I have run the following code via intellij and runs successfully. The code is shown below.
import org.apache.spark.sql.SparkSession
object HudiV1 {
// Scala code
case class Employee(emp_id: Int, employee_name: String, department: String, state: String, salary: Int, age: Int, bonus: Int, ts: Long)
def main(args: Array[String]) {
val spark = SparkSession.builder()
.config("spark.serializer", "org.apache.spark.serializer.KryoSerializer")
.config("className", "org.apache.hudi")
.config("spark.sql.hive.convertMetastoreParquet", "false")

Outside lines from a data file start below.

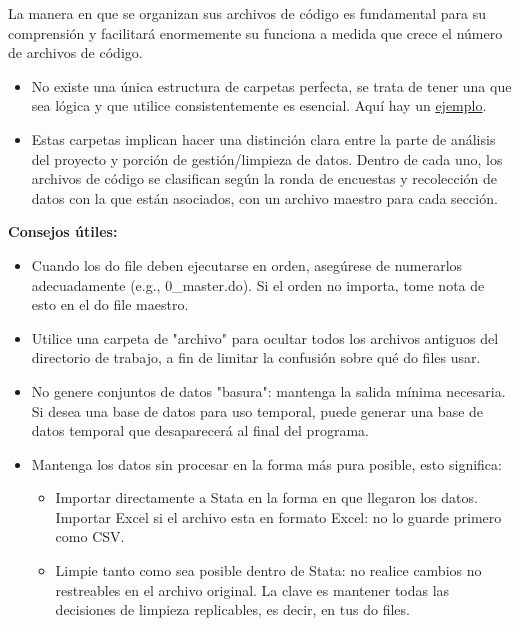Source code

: \documentclass[11pt,en]{elegantpaper}
\begin{document}
La manera en que se organizan sus archivos de código es fundamental para su comprensión y facilitará enormemente su
funciona a medida que crece el número de archivos de código.

\begin{itemize}
	\item No existe una única estructura de carpetas perfecta, se trata de tener una que sea lógica y que utilice consistentemente es esencial. Aquí hay un \hyperref[fig:carpetas]{ejemplo}.
	
	\item Estas carpetas implican hacer una distinción clara entre la parte de análisis del proyecto y porción de gestión/limpieza de datos. Dentro de cada uno, los archivos de código se clasifican según la ronda de encuestas y recolección de datos con la que están asociados, con un archivo maestro para cada sección.
\end{itemize}

\textbf{Consejos útiles:}

	\begin{itemize}
		\item Cuando los do file deben ejecutarse en orden, asegúrese de numerarlos adecuadamente (e.g., 0\_master.do). Si el orden no importa, tome nota de esto en el do file maestro.
		
		\item Utilice una carpeta de "archivo" para ocultar todos los archivos antiguos del directorio de trabajo, a fin de limitar la confusión sobre qué do files usar.
		
		\item No genere conjuntos de datos "basura": mantenga la salida mínima necesaria. Si desea una base de datos para uso temporal, puede generar una base de datos temporal que desaparecerá al final del programa.
		
		\item Mantenga los datos sin procesar en la forma más pura posible, esto significa:
		
		\begin{itemize}
		  \item Importar directamente a Stata en la forma en que llegaron los datos. Importar Excel si el archivo esta en formato Excel: no lo guarde primero como CSV.
		  
		  \item Limpie tanto como sea posible dentro de Stata: no realice cambios no restreables en el archivo original. La clave es mantener todas las decisiones de limpieza replicables, es decir, en tus do files.
		\end{itemize}
	
\end{itemize}
\end{document}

.config("spark.sql.extensions", "org.apache.spark.sql.hudi.HoodieSparkSessionExtension")
.config("spark.sql.warehouse.dir", "file:///D:/downloads/hudilake")
.master("local[*]")
.getOrCreate()
import scala.util.Random
object DataGenerator {
def getEmployees(n: Int): List[Employee] = {
val departments = List("IT", "HR", "Sales", "Marketing")
val states = List("CA", "NY", "TX", "FL", "IL", "RJ")
(1 to n).map { i =>
Employee(i, Random.alphanumeric.take(10).mkString, departments(Random.nextInt(departments.size)), states(Random.nextInt(states.size)), Random.nextInt(150000 - 10000) + 10000, Random.nextInt(60 - 18) + 18, Random.nextInt(100000), System.currentTimeMillis())
}.toList
}
}
val employees = DataGenerator.getEmployees(2)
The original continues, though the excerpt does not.